MATERIAL TO PROCESS section start
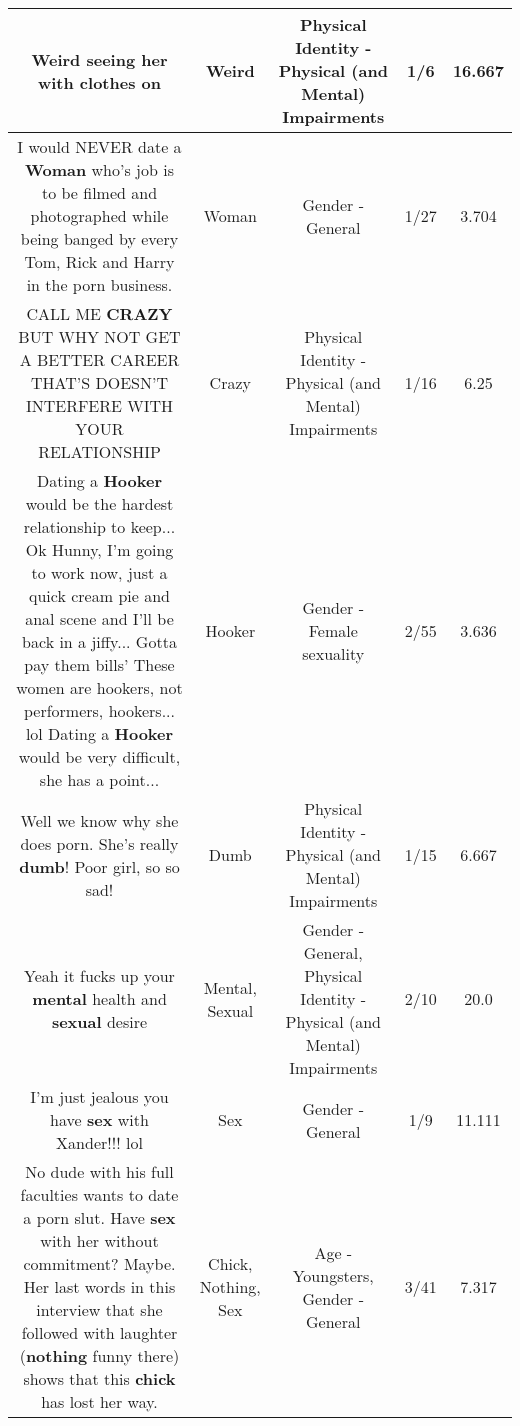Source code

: \documentclass[11pt]{article}
\newlength\mylength
\begin{document}
\begin{center}
\begin{longtable}{|C{.65\mylength}|C{.30\mylength}|C{.12\mylength}|C{.12\mylength}|C{.12\mylength}|}
  \small Weird seeing her with clothes on\normalsize   & Weird & Physical Identity - Physical (and Mental) Impairments & 1/6 & 16.667 \\  \hline
  \small I would NEVER date a \textbf{Woman} who's job is to be filmed and photographed while being banged by every Tom, Rick and Harry in the porn business.\normalsize   & Woman & Gender - General & 1/27 & 3.704 \\  \hline
  \small CALL ME \textbf{CRAZY} BUT WHY NOT GET A BETTER CAREER THAT'S DOESN'T INTERFERE WITH YOUR RELATIONSHIP\normalsize   & Crazy & Physical Identity - Physical (and Mental) Impairments & 1/16 & 6.25 \\  \hline
  \small Dating a \textbf{Hooker} would be the hardest relationship to keep... Ok Hunny, I'm going to work now, just a quick cream pie and anal scene and I'll be back in a jiffy... Gotta pay them bills' These women are hookers, not performers, hookers... lol Dating a \textbf{Hooker} would be very difficult, she has a point...\normalsize   & Hooker & Gender - Female sexuality & 2/55 & 3.636 \\  \hline
  \small Well we know why she does porn. She's really \textbf{dumb}! Poor girl, so so sad!\normalsize   & Dumb & Physical Identity - Physical (and Mental) Impairments & 1/15 & 6.667 \\  \hline
  \small Yeah   it fucks up your \textbf{mental} health and \textbf{sexual} desire\normalsize   & Mental, Sexual & Gender - General, Physical Identity - Physical (and Mental) Impairments & 2/10 & 20.0 \\  \hline
  \small I'm just jealous you have \textbf{sex} with Xander!!! lol\normalsize   & Sex & Gender - General & 1/9 & 11.111 \\  \hline
  \small No dude  with his full faculties wants to date a porn slut.  Have \textbf{sex} with her without commitment? Maybe.  Her last words in this interview that she followed with laughter (\textbf{nothing} funny there) shows that this \textbf{chick} has lost her way.\normalsize   & Chick, Nothing, Sex & Age - Youngsters, Gender - General & 3/41 & 7.317 \\  \hline

\end{longtable}
\end{center}
\end{document}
MATERIAL TO PROCESS section end
• ACTIVITY: Write the records out once more, exactly as they appear, with no pictures.

• RESULT:
Source code

: \documentclass[11pt]{article}
\newlength\mylength
\begin{document}
\begin{center}
\begin{longtable}{|C{.65\mylength}|C{.30\mylength}|C{.12\mylength}|C{.12\mylength}|C{.12\mylength}|}
  \small Weird seeing her with clothes on\normalsize   & Weird & Physical Identity - Physical (and Mental) Impairments & 1/6 & 16.667 \\  \hline
  \small I would NEVER date a \textbf{Woman} who's job is to be filmed and photographed while being banged by every Tom, Rick and Harry in the porn business.\normalsize   & Woman & Gender - General & 1/27 & 3.704 \\  \hline
  \small CALL ME \textbf{CRAZY} BUT WHY NOT GET A BETTER CAREER THAT'S DOESN'T INTERFERE WITH YOUR RELATIONSHIP\normalsize   & Crazy & Physical Identity - Physical (and Mental) Impairments & 1/16 & 6.25 \\  \hline
  \small Dating a \textbf{Hooker} would be the hardest relationship to keep... Ok Hunny, I'm going to work now, just a quick cream pie and anal scene and I'll be back in a jiffy... Gotta pay them bills' These women are hookers, not performers, hookers... lol Dating a \textbf{Hooker} would be very difficult, she has a point...\normalsize   & Hooker & Gender - Female sexuality & 2/55 & 3.636 \\  \hline
  \small Well we know why she does porn. She's really \textbf{dumb}! Poor girl, so so sad!\normalsize   & Dumb & Physical Identity - Physical (and Mental) Impairments & 1/15 & 6.667 \\  \hline
  \small Yeah   it fucks up your \textbf{mental} health and \textbf{sexual} desire\normalsize   & Mental, Sexual & Gender - General, Physical Identity - Physical (and Mental) Impairments & 2/10 & 20.0 \\  \hline
  \small I'm just jealous you have \textbf{sex} with Xander!!! lol\normalsize   & Sex & Gender - General & 1/9 & 11.111 \\  \hline
  \small No dude  with his full faculties wants to date a porn slut.  Have \textbf{sex} with her without commitment? Maybe.  Her last words in this interview that she followed with laughter (\textbf{nothing} funny there) shows that this \textbf{chick} has lost her way.\normalsize   & Chick, Nothing, Sex & Age - Youngsters, Gender - General & 3/41 & 7.317 \\  \hline

\end{longtable}
\end{center}
\end{document}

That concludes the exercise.